[Source data]
■ ■ ■ ■

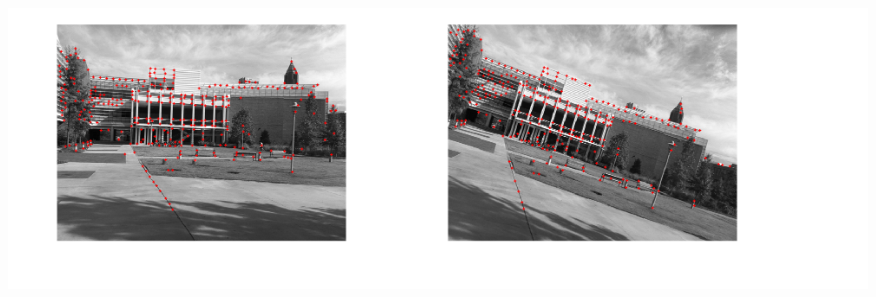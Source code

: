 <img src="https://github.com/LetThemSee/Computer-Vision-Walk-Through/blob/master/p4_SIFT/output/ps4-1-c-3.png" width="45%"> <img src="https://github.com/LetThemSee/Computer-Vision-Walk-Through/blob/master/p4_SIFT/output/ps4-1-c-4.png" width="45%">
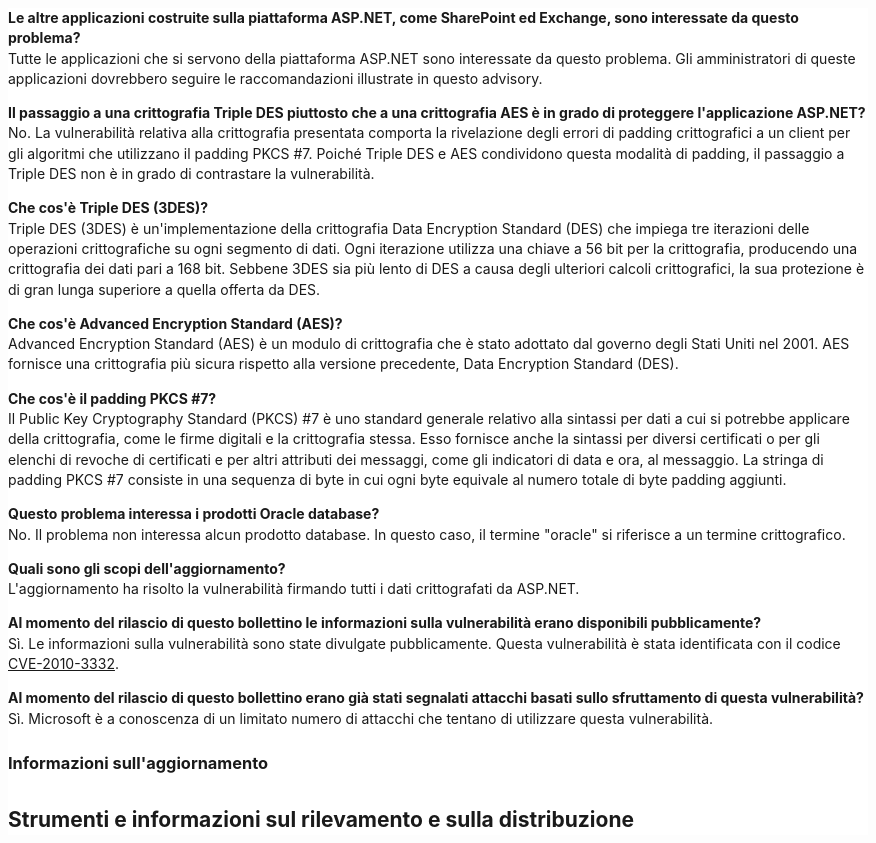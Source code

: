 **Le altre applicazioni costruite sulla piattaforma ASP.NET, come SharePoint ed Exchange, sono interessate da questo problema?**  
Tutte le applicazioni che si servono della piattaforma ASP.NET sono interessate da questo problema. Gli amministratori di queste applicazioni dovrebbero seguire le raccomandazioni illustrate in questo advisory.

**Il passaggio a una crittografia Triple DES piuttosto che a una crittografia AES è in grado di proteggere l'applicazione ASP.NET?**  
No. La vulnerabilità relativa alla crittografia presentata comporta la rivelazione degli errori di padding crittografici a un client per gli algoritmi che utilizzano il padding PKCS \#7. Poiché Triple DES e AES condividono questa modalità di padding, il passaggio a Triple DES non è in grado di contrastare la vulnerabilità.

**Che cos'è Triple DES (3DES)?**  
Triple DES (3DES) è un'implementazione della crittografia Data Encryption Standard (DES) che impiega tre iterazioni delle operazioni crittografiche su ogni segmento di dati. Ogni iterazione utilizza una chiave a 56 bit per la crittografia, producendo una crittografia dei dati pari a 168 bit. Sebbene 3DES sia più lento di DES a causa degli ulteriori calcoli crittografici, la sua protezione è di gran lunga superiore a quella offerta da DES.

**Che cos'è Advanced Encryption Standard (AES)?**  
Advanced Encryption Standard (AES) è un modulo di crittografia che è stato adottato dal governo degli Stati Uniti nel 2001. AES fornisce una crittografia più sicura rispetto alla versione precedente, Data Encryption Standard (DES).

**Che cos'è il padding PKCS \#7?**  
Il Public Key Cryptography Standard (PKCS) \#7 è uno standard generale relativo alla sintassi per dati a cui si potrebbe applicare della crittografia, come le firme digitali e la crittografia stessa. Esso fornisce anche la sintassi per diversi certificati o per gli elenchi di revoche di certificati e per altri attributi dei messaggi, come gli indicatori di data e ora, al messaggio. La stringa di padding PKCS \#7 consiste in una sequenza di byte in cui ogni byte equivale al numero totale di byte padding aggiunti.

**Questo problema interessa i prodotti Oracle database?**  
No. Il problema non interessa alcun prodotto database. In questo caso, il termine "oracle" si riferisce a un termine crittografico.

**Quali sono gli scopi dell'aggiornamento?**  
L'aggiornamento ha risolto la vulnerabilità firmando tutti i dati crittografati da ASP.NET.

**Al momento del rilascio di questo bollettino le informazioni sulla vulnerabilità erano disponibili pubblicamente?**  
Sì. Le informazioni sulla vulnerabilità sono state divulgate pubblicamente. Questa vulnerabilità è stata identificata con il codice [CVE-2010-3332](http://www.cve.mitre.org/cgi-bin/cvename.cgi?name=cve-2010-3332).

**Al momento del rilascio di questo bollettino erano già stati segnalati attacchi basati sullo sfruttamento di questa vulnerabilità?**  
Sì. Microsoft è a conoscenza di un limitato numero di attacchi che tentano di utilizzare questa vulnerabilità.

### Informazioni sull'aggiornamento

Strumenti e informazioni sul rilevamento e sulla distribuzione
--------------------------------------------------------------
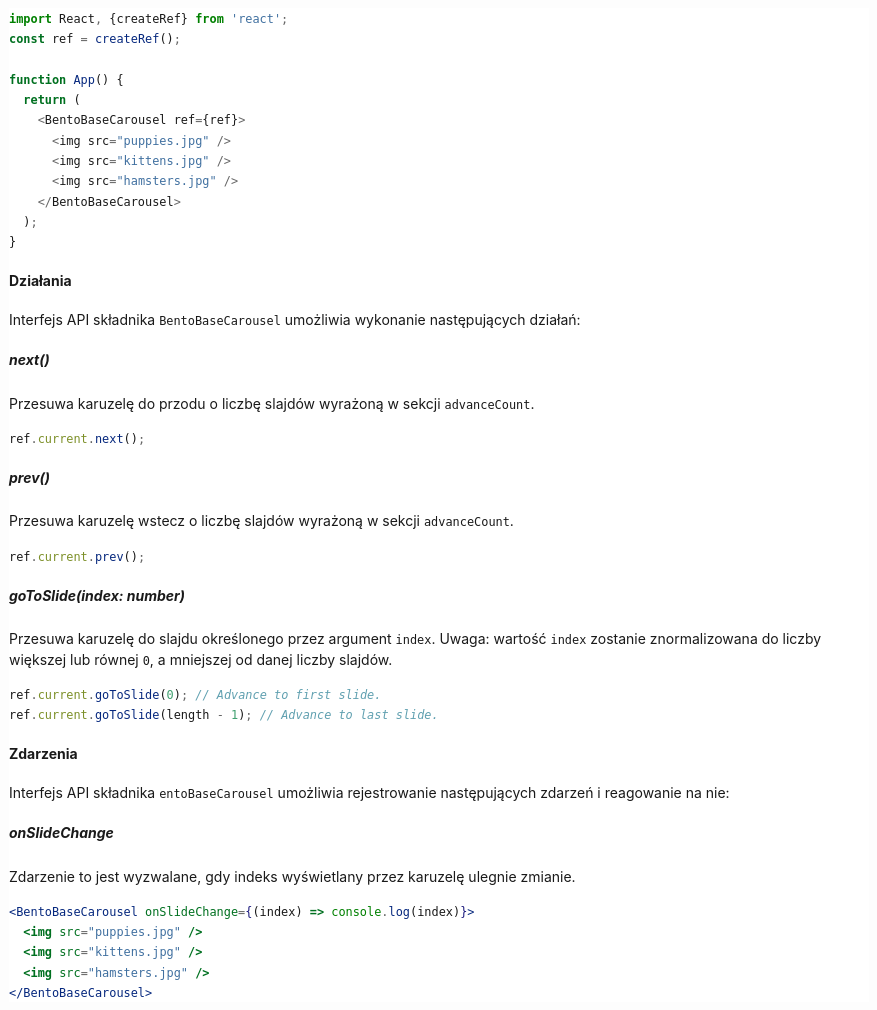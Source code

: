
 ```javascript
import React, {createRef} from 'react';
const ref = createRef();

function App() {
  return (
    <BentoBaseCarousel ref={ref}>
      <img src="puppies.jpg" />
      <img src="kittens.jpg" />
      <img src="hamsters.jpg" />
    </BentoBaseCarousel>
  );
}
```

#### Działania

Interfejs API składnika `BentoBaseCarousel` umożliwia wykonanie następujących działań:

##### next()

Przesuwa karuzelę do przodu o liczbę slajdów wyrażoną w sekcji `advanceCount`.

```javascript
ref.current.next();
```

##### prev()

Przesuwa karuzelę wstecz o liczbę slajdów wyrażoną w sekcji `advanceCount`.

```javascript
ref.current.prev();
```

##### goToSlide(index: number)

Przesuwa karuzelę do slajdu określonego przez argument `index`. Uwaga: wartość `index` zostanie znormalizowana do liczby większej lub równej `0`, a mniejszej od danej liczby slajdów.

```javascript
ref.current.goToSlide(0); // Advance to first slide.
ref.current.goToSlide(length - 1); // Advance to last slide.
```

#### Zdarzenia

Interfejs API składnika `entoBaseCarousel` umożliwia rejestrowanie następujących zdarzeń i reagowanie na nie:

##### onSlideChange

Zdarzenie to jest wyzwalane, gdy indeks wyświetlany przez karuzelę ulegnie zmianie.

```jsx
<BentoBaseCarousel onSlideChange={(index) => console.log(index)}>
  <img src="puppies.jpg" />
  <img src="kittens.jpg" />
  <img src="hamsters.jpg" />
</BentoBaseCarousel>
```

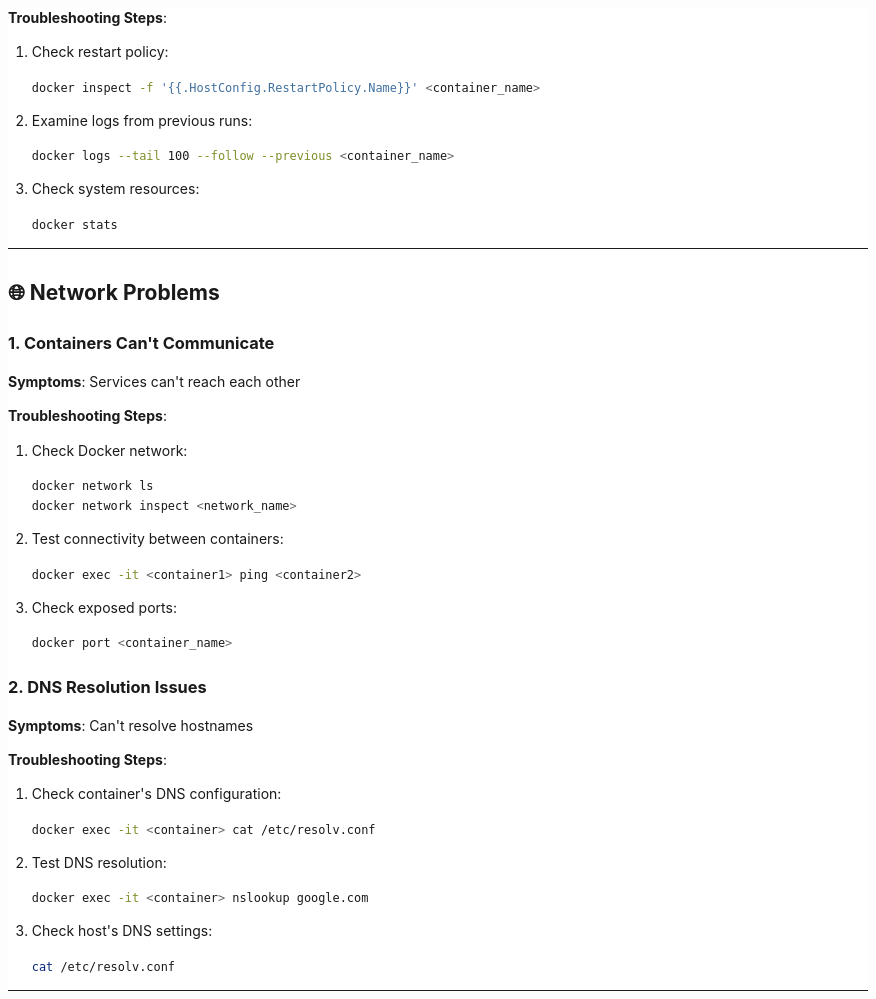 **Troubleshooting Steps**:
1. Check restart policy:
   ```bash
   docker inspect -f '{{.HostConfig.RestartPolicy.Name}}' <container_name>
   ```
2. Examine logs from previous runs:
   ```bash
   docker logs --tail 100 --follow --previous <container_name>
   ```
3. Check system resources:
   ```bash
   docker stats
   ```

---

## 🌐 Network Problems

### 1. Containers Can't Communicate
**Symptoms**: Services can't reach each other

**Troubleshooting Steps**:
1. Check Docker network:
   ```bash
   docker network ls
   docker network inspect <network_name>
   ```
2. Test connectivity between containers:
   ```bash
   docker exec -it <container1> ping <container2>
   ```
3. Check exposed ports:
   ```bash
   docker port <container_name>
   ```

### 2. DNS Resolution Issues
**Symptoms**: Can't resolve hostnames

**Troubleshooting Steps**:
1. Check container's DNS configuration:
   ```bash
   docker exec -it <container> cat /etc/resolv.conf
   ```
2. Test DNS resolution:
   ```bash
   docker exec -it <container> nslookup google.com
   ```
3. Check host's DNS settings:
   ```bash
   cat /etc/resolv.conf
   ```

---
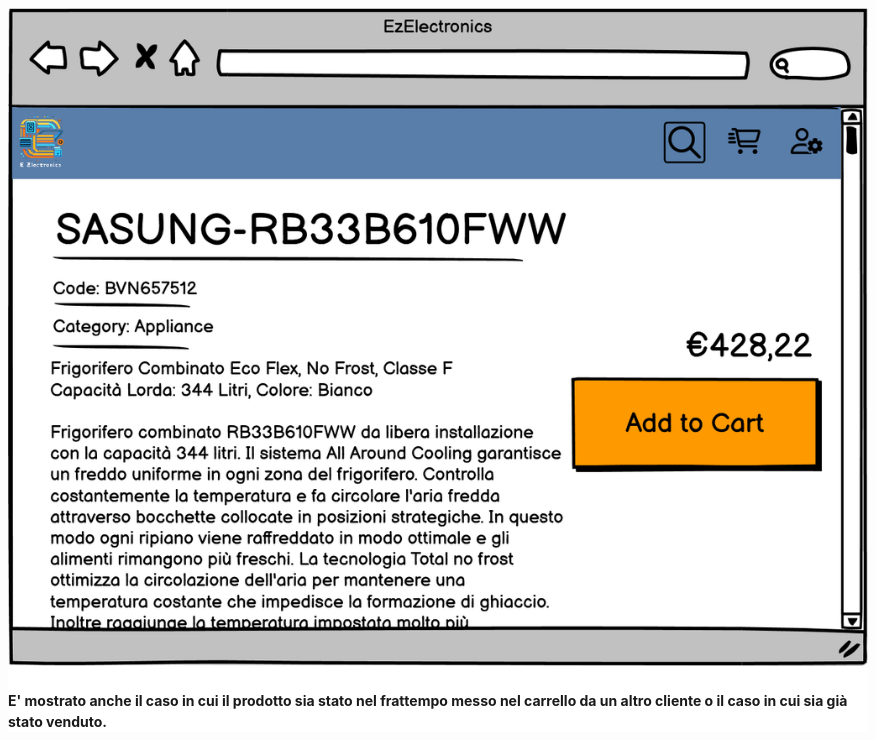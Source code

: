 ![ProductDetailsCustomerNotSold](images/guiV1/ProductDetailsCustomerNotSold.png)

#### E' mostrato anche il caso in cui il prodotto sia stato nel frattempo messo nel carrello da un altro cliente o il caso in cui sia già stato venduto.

■ ■ ■ ■

» The problem: Set down every record once more, word for word, without pictures.

» Task solution:
Source code

: <img src="https://github.com/LetThemSee/Computer-Vision-Walk-Through/blob/master/p4_SIFT/output/ps4-1-c-3.png" width="45%"> <img src="https://github.com/LetThemSee/Computer-Vision-Walk-Through/blob/master/p4_SIFT/output/ps4-1-c-4.png" width="45%">
Source code

: **Le altre applicazioni costruite sulla piattaforma ASP.NET, come SharePoint ed Exchange, sono interessate da questo problema?**  
Tutte le applicazioni che si servono della piattaforma ASP.NET sono interessate da questo problema. Gli amministratori di queste applicazioni dovrebbero seguire le raccomandazioni illustrate in questo advisory.

**Il passaggio a una crittografia Triple DES piuttosto che a una crittografia AES è in grado di proteggere l'applicazione ASP.NET?**  
No. La vulnerabilità relativa alla crittografia presentata comporta la rivelazione degli errori di padding crittografici a un client per gli algoritmi che utilizzano il padding PKCS \#7. Poiché Triple DES e AES condividono questa modalità di padding, il passaggio a Triple DES non è in grado di contrastare la vulnerabilità.

**Che cos'è Triple DES (3DES)?**  
Triple DES (3DES) è un'implementazione della crittografia Data Encryption Standard (DES) che impiega tre iterazioni delle operazioni crittografiche su ogni segmento di dati. Ogni iterazione utilizza una chiave a 56 bit per la crittografia, producendo una crittografia dei dati pari a 168 bit. Sebbene 3DES sia più lento di DES a causa degli ulteriori calcoli crittografici, la sua protezione è di gran lunga superiore a quella offerta da DES.

**Che cos'è Advanced Encryption Standard (AES)?**  
Advanced Encryption Standard (AES) è un modulo di crittografia che è stato adottato dal governo degli Stati Uniti nel 2001. AES fornisce una crittografia più sicura rispetto alla versione precedente, Data Encryption Standard (DES).

**Che cos'è il padding PKCS \#7?**  
Il Public Key Cryptography Standard (PKCS) \#7 è uno standard generale relativo alla sintassi per dati a cui si potrebbe applicare della crittografia, come le firme digitali e la crittografia stessa. Esso fornisce anche la sintassi per diversi certificati o per gli elenchi di revoche di certificati e per altri attributi dei messaggi, come gli indicatori di data e ora, al messaggio. La stringa di padding PKCS \#7 consiste in una sequenza di byte in cui ogni byte equivale al numero totale di byte padding aggiunti.

**Questo problema interessa i prodotti Oracle database?**  
No. Il problema non interessa alcun prodotto database. In questo caso, il termine "oracle" si riferisce a un termine crittografico.

**Quali sono gli scopi dell'aggiornamento?**  
L'aggiornamento ha risolto la vulnerabilità firmando tutti i dati crittografati da ASP.NET.

**Al momento del rilascio di questo bollettino le informazioni sulla vulnerabilità erano disponibili pubblicamente?**  
Sì. Le informazioni sulla vulnerabilità sono state divulgate pubblicamente. Questa vulnerabilità è stata identificata con il codice [CVE-2010-3332](http://www.cve.mitre.org/cgi-bin/cvename.cgi?name=cve-2010-3332).

**Al momento del rilascio di questo bollettino erano già stati segnalati attacchi basati sullo sfruttamento di questa vulnerabilità?**  
Sì. Microsoft è a conoscenza di un limitato numero di attacchi che tentano di utilizzare questa vulnerabilità.

### Informazioni sull'aggiornamento

Strumenti e informazioni sul rilevamento e sulla distribuzione
--------------------------------------------------------------
Source code

:
 ```javascript
import React, {createRef} from 'react';
const ref = createRef();

function App() {
  return (
    <BentoBaseCarousel ref={ref}>
      <img src="puppies.jpg" />
      <img src="kittens.jpg" />
      <img src="hamsters.jpg" />
    </BentoBaseCarousel>
  );
}
```

#### Działania

Interfejs API składnika `BentoBaseCarousel` umożliwia wykonanie następujących działań:

##### next()

Przesuwa karuzelę do przodu o liczbę slajdów wyrażoną w sekcji `advanceCount`.

```javascript
ref.current.next();
```

##### prev()

Przesuwa karuzelę wstecz o liczbę slajdów wyrażoną w sekcji `advanceCount`.

```javascript
ref.current.prev();
```

##### goToSlide(index: number)

Przesuwa karuzelę do slajdu określonego przez argument `index`. Uwaga: wartość `index` zostanie znormalizowana do liczby większej lub równej `0`, a mniejszej od danej liczby slajdów.

```javascript
ref.current.goToSlide(0); // Advance to first slide.
ref.current.goToSlide(length - 1); // Advance to last slide.
```

#### Zdarzenia

Interfejs API składnika `entoBaseCarousel` umożliwia rejestrowanie następujących zdarzeń i reagowanie na nie:

##### onSlideChange

Zdarzenie to jest wyzwalane, gdy indeks wyświetlany przez karuzelę ulegnie zmianie.

```jsx
<BentoBaseCarousel onSlideChange={(index) => console.log(index)}>
  <img src="puppies.jpg" />
  <img src="kittens.jpg" />
  <img src="hamsters.jpg" />
</BentoBaseCarousel>
```

 **Troubleshooting Steps**:
1. Check restart policy:
   ```bash
   docker inspect -f '{{.HostConfig.RestartPolicy.Name}}' <container_name>
   ```
2. Examine logs from previous runs:
   ```bash
   docker logs --tail 100 --follow --previous <container_name>
   ```
3. Check system resources:
   ```bash
   docker stats
   ```

---

## 🌐 Network Problems

### 1. Containers Can't Communicate
**Symptoms**: Services can't reach each other

**Troubleshooting Steps**:
1. Check Docker network:
   ```bash
   docker network ls
   docker network inspect <network_name>
   ```
2. Test connectivity between containers:
   ```bash
   docker exec -it <container1> ping <container2>
   ```
3. Check exposed ports:
   ```bash
   docker port <container_name>
   ```

### 2. DNS Resolution Issues
**Symptoms**: Can't resolve hostnames

**Troubleshooting Steps**:
1. Check container's DNS configuration:
   ```bash
   docker exec -it <container> cat /etc/resolv.conf
   ```
2. Test DNS resolution:
   ```bash
   docker exec -it <container> nslookup google.com
   ```
3. Check host's DNS settings:
   ```bash
   cat /etc/resolv.conf
   ```

---
Source code

: ![ProductDetailsCustomerNotSold](images/guiV1/ProductDetailsCustomerNotSold.png)

#### E' mostrato anche il caso in cui il prodotto sia stato nel frattempo messo nel carrello da un altro cliente o il caso in cui sia già stato venduto.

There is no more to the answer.